初音さんは夫の言葉を受けて、秘密の打ち明け話でもするみたいに続けた。

「千賀さんはいずれ、この男性のどちらかと一緒になるんだろうな、わたしは当時から女の感でそう思ってたの」

 伯母の直感はずばり当たったことになる。父と母はそれからしばらくして結婚し、その結果として、雄介がこの世に生まれたのだから。

「その話には、後日談があってな」と、今度は伯父が言葉を継いだ。
「雄介さえかまわなければこの際だ、その続きを話しておきたいんだが…」

 伯父は雄介の反応を見るように真っすぐ顔を向けた。踏み込んだ話をするつもりなのがその気配に現れている。

「話すべきどうかさっきまで迷ってたんだが、やっぱりお前の父親のことだ。変に隠し立てするのもまずい。ここはその当時感じたままを正直に話したほうがいい、そう思ってな」

 伯父夫婦はお互い頷き合ってから、父と母の結婚前後のことを話し出した。

「三人は大学を卒業してそれぞれの場所で社会人として成長していった。お前の父親はしばらくこの街で中学の英語教師をしていた」

 話を聞きながらも雄介は少しイラだって来た。父の昔話より、懐中時計を贈って来たその人のことをもっと知りたかった。父や母と一緒にマジックの練習をしたというその友人のことを知れば父に近づけるように思えた。

 そんな雄介の気配を察したのか、伯父は一呼吸置いて覚悟を決めたように続きを話し出した。

「その人は浦田、という苗字だったと記憶している。下の名まではもう憶えてないが、弟は彼を呼ぶときはいつも、ウラ と愛称で呼んでいた」

 初めて聞く名前だった。家の年賀状綴りにも電話帳にもそんな名前を見た記憶はなかった。伯父はさらに続けた。

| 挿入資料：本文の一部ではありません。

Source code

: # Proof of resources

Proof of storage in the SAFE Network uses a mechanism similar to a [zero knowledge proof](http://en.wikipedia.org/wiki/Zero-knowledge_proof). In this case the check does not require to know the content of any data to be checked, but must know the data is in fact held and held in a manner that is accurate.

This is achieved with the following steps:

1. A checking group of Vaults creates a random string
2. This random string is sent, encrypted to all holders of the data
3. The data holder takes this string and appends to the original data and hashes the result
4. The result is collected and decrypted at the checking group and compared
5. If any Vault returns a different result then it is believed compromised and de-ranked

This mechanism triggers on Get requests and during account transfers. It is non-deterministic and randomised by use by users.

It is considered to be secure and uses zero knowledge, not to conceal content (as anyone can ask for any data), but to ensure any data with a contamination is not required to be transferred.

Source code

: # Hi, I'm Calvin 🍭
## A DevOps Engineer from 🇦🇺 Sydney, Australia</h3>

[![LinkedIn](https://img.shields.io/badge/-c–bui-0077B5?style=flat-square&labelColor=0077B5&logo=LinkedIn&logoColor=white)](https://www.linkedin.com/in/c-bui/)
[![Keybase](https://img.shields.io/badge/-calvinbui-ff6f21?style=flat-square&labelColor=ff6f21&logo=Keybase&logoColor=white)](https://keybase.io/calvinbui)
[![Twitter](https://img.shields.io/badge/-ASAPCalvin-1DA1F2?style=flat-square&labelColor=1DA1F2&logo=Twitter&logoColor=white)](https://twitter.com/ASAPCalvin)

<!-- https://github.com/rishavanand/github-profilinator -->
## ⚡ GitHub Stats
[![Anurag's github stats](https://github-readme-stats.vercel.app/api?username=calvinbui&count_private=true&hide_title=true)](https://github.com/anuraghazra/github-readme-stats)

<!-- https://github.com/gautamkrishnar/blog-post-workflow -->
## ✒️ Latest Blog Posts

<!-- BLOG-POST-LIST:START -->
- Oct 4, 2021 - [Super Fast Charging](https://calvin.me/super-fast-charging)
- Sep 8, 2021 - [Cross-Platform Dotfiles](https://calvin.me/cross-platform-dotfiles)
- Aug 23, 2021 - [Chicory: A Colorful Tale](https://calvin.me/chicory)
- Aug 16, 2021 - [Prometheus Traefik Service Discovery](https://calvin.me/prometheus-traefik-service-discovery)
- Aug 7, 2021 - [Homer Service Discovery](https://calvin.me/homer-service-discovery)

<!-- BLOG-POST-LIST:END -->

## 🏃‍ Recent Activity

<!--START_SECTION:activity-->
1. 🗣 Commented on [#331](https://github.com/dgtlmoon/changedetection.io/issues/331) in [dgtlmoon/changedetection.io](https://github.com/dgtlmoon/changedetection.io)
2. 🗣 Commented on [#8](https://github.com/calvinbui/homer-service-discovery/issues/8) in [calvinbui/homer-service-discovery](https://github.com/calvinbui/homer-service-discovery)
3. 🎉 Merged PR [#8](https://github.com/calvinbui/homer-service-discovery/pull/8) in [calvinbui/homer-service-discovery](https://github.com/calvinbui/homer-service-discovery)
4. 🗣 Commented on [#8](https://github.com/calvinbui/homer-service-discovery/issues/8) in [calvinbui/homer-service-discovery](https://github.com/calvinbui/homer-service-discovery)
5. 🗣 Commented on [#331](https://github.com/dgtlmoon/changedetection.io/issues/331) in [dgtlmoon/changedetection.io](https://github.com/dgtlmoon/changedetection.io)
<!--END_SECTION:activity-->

「浦田君と千賀さんは大学を卒業してから、同じ神戸へ戻って行った。二人とも実家は神戸市内らしかった。お前の父親も卒業と同時に、この横浜で一人暮らしの自活をしながら教職に就いた。それから十年近く何事もなく過ぎた。そんなある日弟から電話があってな。横浜の中学から神戸の高校に職場が変わると伝えてきた。神戸へ転居後、向こうで結婚する予定だとも。何の予告もなしにだ。詳しい経緯は何も語らず、あいつはさっさと神戸へ引っ越し向こうで一人暮らしを始めた。神戸へ移ってから半年ほど経った頃だ。弟から再び電話があった。神戸で結婚式を挙げることになったんで兄貴にも出席してほしいと。日取りが急に決まって、相当慌てた様子だった。正式の招待状はなしで、電話連絡で出席を確認しているというんだ」

 伯父の話を聞いている限り、何事にも筋道を立てて動くはずの父のやり方とはだいぶ勝手が違う印象があった。なにより挙式を急ぎたい、そう焦っている父の姿が見て取れるようだった。

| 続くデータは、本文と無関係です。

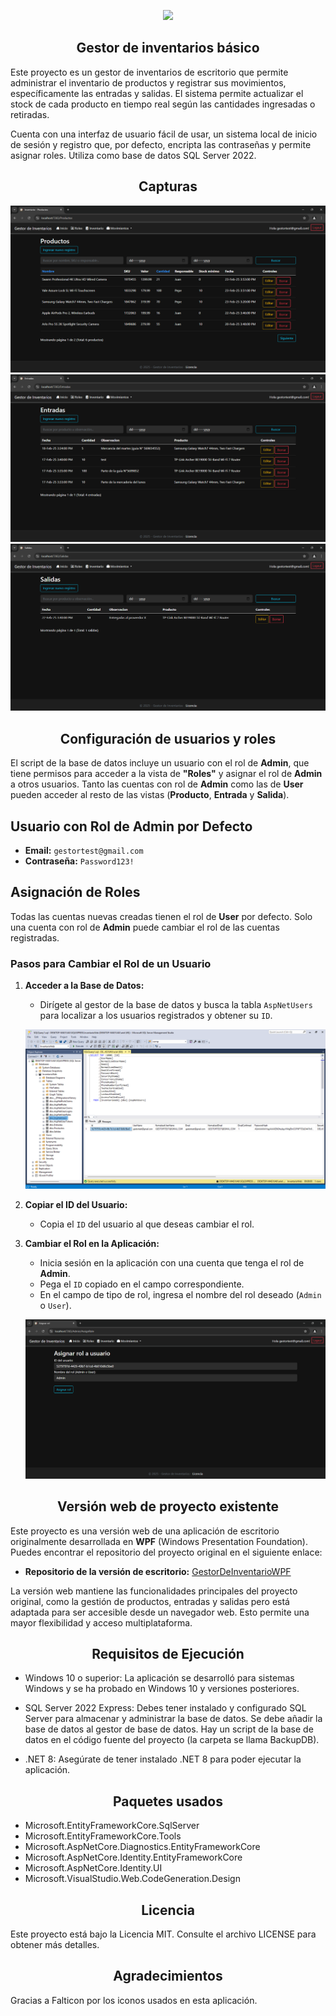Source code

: <p align="center">
  <img src="./InventarioWeb\wwwroot\favicon.ico">
</p>

<h2 align="center">Gestor de inventarios básico</h2>
<p align="left">

Este proyecto es un gestor de inventarios de escritorio que permite administrar el inventario de productos y registrar sus movimientos, específicamente las entradas y salidas. El sistema permite actualizar el stock de cada producto en tiempo real según las cantidades ingresadas o retiradas.

Cuenta con una interfaz de usuario fácil de usar, un sistema local de inicio de sesión y registro que, por defecto, encripta las contraseñas y permite asignar roles. Utiliza como base de datos SQL Server 2022.

<h2 align="center">Capturas</h2>
<p align="left">

<img src="./InventarioWeb/Captures/1.png">
<img src="./InventarioWeb/Captures/2.png">
<img src="./InventarioWeb/Captures/3.png">

<h2 align="center">Configuración de usuarios y roles</h2>
<p align="left">

El script de la base de datos incluye un usuario con el rol de **Admin**, que tiene permisos para acceder a la vista de **"Roles"** y asignar el rol de **Admin** a otros usuarios. Tanto las cuentas con rol de **Admin** como las de **User** pueden acceder al resto de las vistas (**Producto**, **Entrada** y **Salida**).

## Usuario con Rol de Admin por Defecto

- **Email:** `gestortest@gmail.com`  
- **Contraseña:** `Password123!`

## Asignación de Roles

Todas las cuentas nuevas creadas tienen el rol de **User** por defecto. Solo una cuenta con rol de **Admin** puede cambiar el rol de las cuentas registradas.

### Pasos para Cambiar el Rol de un Usuario

1. **Acceder a la Base de Datos:**
   - Dirígete al gestor de la base de datos y busca la tabla `AspNetUsers` para localizar a los usuarios registrados y obtener su `ID`.

   ![Captura de la tabla AspNetUsers](./InventarioWeb/Captures/rol1.png)

2. **Copiar el ID del Usuario:**
   - Copia el `ID` del usuario al que deseas cambiar el rol.

3. **Cambiar el Rol en la Aplicación:**
   - Inicia sesión en la aplicación con una cuenta que tenga el rol de **Admin**.
   - Pega el `ID` copiado en el campo correspondiente.
   - En el campo de tipo de rol, ingresa el nombre del rol deseado (`Admin` o `User`).

   ![Captura del formulario de cambio de rol](./InventarioWeb/Captures/rol2.png)

<h2 align="center">Versión web de proyecto existente</h2>
<p align="left">

Este proyecto es una versión web de una aplicación de escritorio originalmente desarrollada en **WPF** (Windows Presentation Foundation). Puedes encontrar el repositorio del proyecto original en el siguiente enlace:

- **Repositorio de la versión de escritorio:** [GestorDeInventarioWPF](https://github.com/lextrack/GestorDeInventarioWPF)

La versión web mantiene las funcionalidades principales del proyecto original, como la gestión de productos, entradas y salidas pero está adaptada para ser accesible desde un navegador web. Esto permite una mayor flexibilidad y acceso multiplataforma.

<h2 align="center">Requisitos de Ejecución</h2>
<p align="left">

* Windows 10 o superior: La aplicación se desarrolló para sistemas Windows y se ha probado en Windows 10 y versiones posteriores.

* SQL Server 2022 Express: Debes tener instalado y configurado SQL Server para almacenar y administrar la base de datos. Se debe añadir la base de datos al gestor de base de datos. Hay un script de la base de datos en el código fuente del proyecto (la carpeta se llama BackupDB).

* .NET 8: Asegúrate de tener instalado .NET 8 para poder ejecutar la aplicación.

<h2 align="center">Paquetes usados</h2>
<p align="left">

* Microsoft.EntityFrameworkCore.SqlServer
* Microsoft.EntityFrameworkCore.Tools
* Microsoft.AspNetCore.Diagnostics.EntityFrameworkCore
* Microsoft.AspNetCore.Identity.EntityFrameworkCore
* Microsoft.AspNetCore.Identity.UI
* Microsoft.VisualStudio.Web.CodeGeneration.Design

<h2 align="center">Licencia</h2>
<p align="left">

Este proyecto está bajo la Licencia MIT. Consulte el archivo LICENSE para obtener más detalles.

<h2 align="center">Agradecimientos</h2>
<p align="left">

Gracias a Falticon por los iconos usados en esta aplicación.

「わしらももう(とし)だ。お前の母親の千賀さんもすでにこの世にはいない。この際弟のことで思い出せることは、全部息子のお前に話しておきたい。しかし念を押しとくが、今話してることは、あくまでわしらの主観的な印象だと思ってほしい。夫婦の記憶が、事実から外れていることもある」伯父は神妙な面持ちでそう付け加えた。

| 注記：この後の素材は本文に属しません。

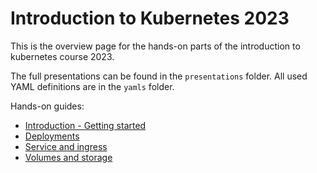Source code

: # Introduction to Kubernetes 2023

This is the overview page for the hands-on parts of the introduction to kubernetes course 2023.

The full presentations can be found in the `presentations` folder.
All used YAML definitions are in the `yamls` folder.

Hands-on guides:

- [Introduction - Getting started](Kubernetes-1-GettingStarted.md)
- [Deployments](Kubernetes-2-Deployments.md)
- [Service and ingress](Kubernetes-3-Networking.md)
- [Volumes and storage](Kubernetes-4-Storage.md)
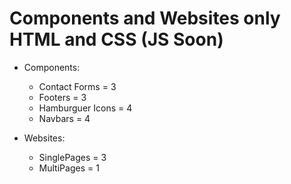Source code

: # Components and Websites only HTML and CSS (JS Soon)

* Components:
	* Contact Forms = 3
	* Footers  = 3
	* Hamburguer Icons = 4
	* Navbars = 4

* Websites: 
	* SinglePages = 3
	* MultiPages = 1
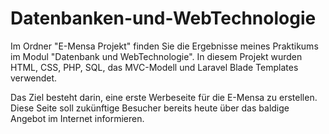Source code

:# Datenbanken-und-WebTechnologie
Im Ordner "E-Mensa Projekt" finden Sie die Ergebnisse meines Praktikums im Modul "Datenbank und WebTechnologie". In diesem Projekt wurden HTML, CSS, PHP, SQL, das MVC-Modell und Laravel Blade Templates verwendet.

Das Ziel besteht darin, eine erste Werbeseite für die E-Mensa zu erstellen. Diese Seite soll zukünftige Besucher bereits heute über das baldige Angebot im Internet informieren.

 雄介も胡坐の足を組みなおして、伯父の顔に真っすぐ目を向けた。座った三人ともが、それぞれの胸の内を整理するように押し黙り、茶碗に残ったお茶を飲み干した。

「弟からの突然の電話で、結婚式に出てほしいと言われたところまでは話した」伯父が再び話し始めた。「結婚相手がどなたかなんて聞きだすゆとりもなかった。あいつも、あまり詳しく話したがらなかった。とりあえず式服も略式で、式場のある神戸へ家内と二人で駆け付けたんだ。式が始まって間もなく、わしら夫婦は危うく腰を抜かすところだった」

「いったい何があったんです?」雄介は身を乗り出すように訊いた。

「式の印象を一言で表すと、わしらの前を〈狐の嫁入り〉が通ったという気がしたんだ」

 伯父の言葉が理解できず、雄介は居心地悪げに何度か座り直した。

「祭壇の前で、タキシード姿のあいつが花嫁を待っていた。やがて花嫁入場となって、開いた扉から白いウェディングドレスの花嫁が入場してきた。ため息が出るほどきれいだった。だけどその時自分の目が信じられず、思わず隣に座る家内の袖を引っ張ってしまった。頭に深く被ったレースのせいで、花嫁の顔つきまでははっきりしなかったが、家内も同じ気持ちだったらしい、通路を歩む花嫁をわしらは口を開けたまま眺めてたよ」

 雄介は固唾をのんで次の言葉を待った。

「その花嫁は、誰だったと思う?」伯父は訊いた。

 雄介はわからないというふうに、首を横に振ってみせた。

「もちろんお前のお母さんだ、千賀さんだよ。浦田君に連れられてこの家に何度か遊びに来たことのある、神戸の野木千賀子さんだったんだ」

「浦田さんという人は、式場には…」

 途中で口ごもった雄介に、初音さんが言葉を添えた。

「スイスから届いた航空便は、式には出席できないという意味も含まれていたことになるわね」

 さらに伯父が続けた。

「浦田君を見つけようと、式場くまなく見回したが、彼の姿はどこにもなかった。これは何かのリハーサルかもしれない、わしは式の間ずっとそんな気がしてたよ」

「それでもこの人、帰りの新幹線で、いい結婚式だったな、なんて同意を求めるから、わたしは正直に、出来の悪いフェイクドラマを見せられてるみたいだった、と言ってやったの」

 初音さんが語気を強めて言い添えた。

「その人は式の当日、スイスにいたわけですね」同意を求めるように雄介は訊いた。

「あの時は瞬間移動のマジックで、式場から彼の姿が消されてしまった、そう思うしかなかったんだ」

悪い冗談のように伯父はそう言って苦笑いを浮かべた。披露宴の余興でなら、そんな趣向もありかもしれない。しかし厳粛な式の真っ最中に、主役が入れ替わってしまうことなどありえなかった。雄介も唖然として、しばらく口をきけなかった。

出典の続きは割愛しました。